Segment Start: DATA RECORDS

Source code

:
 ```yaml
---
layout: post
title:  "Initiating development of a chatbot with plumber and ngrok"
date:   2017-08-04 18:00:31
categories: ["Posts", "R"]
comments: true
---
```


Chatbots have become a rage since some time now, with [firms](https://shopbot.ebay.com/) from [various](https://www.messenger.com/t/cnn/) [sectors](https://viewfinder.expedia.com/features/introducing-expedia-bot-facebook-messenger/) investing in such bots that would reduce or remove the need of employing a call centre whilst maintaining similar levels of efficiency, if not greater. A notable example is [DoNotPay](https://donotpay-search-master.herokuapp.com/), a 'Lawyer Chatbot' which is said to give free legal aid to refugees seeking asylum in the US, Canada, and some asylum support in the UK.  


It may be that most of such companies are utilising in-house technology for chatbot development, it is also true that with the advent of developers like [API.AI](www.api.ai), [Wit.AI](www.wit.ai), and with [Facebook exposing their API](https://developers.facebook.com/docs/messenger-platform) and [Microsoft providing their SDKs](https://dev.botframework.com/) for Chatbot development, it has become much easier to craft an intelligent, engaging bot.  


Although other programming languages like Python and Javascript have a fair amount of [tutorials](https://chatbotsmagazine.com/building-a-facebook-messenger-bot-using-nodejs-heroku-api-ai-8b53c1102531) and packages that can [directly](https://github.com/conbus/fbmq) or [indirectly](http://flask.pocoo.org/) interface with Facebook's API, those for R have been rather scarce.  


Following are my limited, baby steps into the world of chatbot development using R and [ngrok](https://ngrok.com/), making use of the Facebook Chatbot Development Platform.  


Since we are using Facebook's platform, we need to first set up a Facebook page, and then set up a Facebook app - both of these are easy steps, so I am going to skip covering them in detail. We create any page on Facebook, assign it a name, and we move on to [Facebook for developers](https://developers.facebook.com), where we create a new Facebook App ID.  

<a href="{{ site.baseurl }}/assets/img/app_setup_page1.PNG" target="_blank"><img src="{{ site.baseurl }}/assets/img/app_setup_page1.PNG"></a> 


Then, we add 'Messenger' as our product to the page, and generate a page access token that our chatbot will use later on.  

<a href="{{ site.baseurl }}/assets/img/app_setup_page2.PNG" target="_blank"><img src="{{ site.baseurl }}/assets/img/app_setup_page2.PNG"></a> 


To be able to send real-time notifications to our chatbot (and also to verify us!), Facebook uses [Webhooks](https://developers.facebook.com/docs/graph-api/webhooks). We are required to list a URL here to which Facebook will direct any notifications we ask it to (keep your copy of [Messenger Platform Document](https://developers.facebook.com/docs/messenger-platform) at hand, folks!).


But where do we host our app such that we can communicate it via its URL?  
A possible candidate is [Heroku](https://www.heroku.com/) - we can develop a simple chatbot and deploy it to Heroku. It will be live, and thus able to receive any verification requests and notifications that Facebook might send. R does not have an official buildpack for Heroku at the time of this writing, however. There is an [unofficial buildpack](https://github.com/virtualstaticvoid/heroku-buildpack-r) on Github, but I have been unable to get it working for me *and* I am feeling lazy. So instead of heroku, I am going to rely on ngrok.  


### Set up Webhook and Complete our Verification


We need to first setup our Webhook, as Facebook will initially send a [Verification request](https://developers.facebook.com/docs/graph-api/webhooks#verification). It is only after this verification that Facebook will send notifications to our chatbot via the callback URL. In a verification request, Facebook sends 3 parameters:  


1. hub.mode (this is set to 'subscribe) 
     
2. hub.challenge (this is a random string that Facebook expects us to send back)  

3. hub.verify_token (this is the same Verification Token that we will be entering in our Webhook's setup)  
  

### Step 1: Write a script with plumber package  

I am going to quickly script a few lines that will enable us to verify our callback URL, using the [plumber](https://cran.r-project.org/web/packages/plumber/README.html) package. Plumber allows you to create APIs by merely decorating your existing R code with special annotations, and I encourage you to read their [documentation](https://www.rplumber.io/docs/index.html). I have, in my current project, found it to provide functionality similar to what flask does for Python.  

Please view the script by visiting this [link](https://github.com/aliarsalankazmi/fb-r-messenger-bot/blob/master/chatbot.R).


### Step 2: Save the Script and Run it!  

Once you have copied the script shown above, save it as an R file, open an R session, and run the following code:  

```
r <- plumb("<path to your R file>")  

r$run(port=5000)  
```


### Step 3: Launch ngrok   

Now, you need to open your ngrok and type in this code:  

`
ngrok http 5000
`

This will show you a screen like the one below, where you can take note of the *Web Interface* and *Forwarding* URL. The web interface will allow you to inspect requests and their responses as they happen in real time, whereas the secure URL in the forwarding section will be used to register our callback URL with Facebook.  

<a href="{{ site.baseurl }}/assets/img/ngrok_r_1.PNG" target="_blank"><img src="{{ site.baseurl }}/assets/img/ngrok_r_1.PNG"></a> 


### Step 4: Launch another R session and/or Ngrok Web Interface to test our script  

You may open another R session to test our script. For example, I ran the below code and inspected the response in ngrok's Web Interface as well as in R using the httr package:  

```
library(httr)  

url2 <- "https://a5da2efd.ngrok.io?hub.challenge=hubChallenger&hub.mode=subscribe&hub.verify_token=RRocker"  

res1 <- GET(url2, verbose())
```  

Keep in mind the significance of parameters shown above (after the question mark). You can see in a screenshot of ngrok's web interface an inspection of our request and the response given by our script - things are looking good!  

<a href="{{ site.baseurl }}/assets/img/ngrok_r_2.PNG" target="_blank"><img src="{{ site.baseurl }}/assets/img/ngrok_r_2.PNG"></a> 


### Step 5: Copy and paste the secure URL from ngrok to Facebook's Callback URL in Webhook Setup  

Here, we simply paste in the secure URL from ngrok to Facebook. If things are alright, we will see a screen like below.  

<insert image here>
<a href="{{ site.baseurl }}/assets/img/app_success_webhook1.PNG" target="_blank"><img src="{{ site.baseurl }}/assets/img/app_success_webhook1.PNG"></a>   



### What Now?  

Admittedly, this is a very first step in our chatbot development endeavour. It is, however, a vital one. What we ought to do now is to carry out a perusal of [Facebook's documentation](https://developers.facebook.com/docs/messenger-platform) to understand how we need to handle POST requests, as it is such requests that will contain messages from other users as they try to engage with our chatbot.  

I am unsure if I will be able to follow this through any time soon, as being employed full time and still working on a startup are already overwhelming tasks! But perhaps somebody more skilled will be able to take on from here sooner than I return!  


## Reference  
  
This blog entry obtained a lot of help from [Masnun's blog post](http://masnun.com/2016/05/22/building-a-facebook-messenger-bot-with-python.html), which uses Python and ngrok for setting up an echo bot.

Segment End: DATA RECORDS

YOUR INSTRUCTIONS:
The lines to copy are those in the records above containing the word "things".

SOLVED PROBLEM:
Keep in mind the significance of parameters shown above (after the question mark). You can see in a screenshot of ngrok's web interface an inspection of our request and the response given by our script - things are looking good!  
Here, we simply paste in the secure URL from ngrok to Facebook. If things are alright, we will see a screen like below.  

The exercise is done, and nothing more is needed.